**Data supplied:**
******

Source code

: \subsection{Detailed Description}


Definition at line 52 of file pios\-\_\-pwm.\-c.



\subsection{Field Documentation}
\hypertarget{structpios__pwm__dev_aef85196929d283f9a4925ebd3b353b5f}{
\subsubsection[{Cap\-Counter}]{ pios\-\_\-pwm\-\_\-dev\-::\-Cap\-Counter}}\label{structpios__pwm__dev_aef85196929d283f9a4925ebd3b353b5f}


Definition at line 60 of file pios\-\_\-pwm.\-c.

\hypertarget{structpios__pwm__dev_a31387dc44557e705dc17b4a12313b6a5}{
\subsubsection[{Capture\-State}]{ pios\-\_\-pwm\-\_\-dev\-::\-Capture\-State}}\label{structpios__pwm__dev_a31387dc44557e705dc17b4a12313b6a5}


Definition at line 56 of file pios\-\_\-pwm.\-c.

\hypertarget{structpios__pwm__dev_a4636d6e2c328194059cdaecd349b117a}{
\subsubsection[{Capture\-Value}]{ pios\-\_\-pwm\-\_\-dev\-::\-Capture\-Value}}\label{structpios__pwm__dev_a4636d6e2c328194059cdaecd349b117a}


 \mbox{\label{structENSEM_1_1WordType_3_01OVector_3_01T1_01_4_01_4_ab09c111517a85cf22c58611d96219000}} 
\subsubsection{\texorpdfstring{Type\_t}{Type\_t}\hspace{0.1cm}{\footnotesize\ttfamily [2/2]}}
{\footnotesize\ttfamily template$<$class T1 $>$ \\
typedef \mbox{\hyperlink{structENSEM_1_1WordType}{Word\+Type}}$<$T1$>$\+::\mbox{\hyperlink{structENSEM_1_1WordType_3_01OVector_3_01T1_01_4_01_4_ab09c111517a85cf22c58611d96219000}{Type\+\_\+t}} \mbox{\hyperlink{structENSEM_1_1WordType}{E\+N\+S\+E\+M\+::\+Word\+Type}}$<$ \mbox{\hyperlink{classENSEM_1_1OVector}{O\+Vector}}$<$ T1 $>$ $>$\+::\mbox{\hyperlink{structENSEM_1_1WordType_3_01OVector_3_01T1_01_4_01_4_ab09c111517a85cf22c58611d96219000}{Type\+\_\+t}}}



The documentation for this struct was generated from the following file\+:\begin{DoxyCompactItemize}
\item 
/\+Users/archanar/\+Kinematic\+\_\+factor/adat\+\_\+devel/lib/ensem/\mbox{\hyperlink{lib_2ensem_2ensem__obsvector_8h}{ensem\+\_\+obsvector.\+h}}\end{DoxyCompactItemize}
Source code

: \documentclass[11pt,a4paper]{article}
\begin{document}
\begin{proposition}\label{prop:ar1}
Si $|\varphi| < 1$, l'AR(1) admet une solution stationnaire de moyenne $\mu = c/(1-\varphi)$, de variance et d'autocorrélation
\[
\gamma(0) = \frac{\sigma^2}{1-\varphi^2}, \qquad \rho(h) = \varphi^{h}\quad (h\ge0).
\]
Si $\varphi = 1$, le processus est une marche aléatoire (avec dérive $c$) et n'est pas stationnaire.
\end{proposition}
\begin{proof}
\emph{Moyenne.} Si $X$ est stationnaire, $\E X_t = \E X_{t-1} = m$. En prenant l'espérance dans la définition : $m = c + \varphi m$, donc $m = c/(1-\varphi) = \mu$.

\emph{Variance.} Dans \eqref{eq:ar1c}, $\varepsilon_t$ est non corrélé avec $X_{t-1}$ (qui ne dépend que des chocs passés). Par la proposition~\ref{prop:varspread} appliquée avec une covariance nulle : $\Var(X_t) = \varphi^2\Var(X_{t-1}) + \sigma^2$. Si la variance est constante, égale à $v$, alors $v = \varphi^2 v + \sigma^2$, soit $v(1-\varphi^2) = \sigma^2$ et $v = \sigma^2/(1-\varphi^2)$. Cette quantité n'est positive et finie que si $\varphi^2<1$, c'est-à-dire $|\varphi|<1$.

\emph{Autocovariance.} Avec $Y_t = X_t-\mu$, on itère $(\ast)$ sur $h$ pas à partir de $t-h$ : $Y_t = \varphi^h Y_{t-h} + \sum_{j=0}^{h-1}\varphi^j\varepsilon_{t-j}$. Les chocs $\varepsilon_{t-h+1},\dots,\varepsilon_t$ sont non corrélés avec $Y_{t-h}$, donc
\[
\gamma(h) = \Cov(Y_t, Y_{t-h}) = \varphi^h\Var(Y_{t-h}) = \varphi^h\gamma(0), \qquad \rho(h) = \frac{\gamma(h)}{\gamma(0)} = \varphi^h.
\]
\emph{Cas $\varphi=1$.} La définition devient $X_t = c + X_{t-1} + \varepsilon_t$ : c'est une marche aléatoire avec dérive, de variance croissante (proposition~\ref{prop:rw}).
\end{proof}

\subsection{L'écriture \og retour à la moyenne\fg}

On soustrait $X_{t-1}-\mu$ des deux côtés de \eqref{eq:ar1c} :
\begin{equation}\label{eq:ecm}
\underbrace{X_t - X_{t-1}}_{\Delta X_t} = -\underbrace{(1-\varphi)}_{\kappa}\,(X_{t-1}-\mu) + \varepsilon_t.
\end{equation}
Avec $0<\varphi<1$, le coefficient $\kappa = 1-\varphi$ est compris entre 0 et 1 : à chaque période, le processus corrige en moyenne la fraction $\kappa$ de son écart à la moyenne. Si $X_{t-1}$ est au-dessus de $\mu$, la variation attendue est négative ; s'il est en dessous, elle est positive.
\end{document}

******

**Try it:** Read through the entries and count the lines where "emph" appears; respond with the number only.

**Answer area:** 4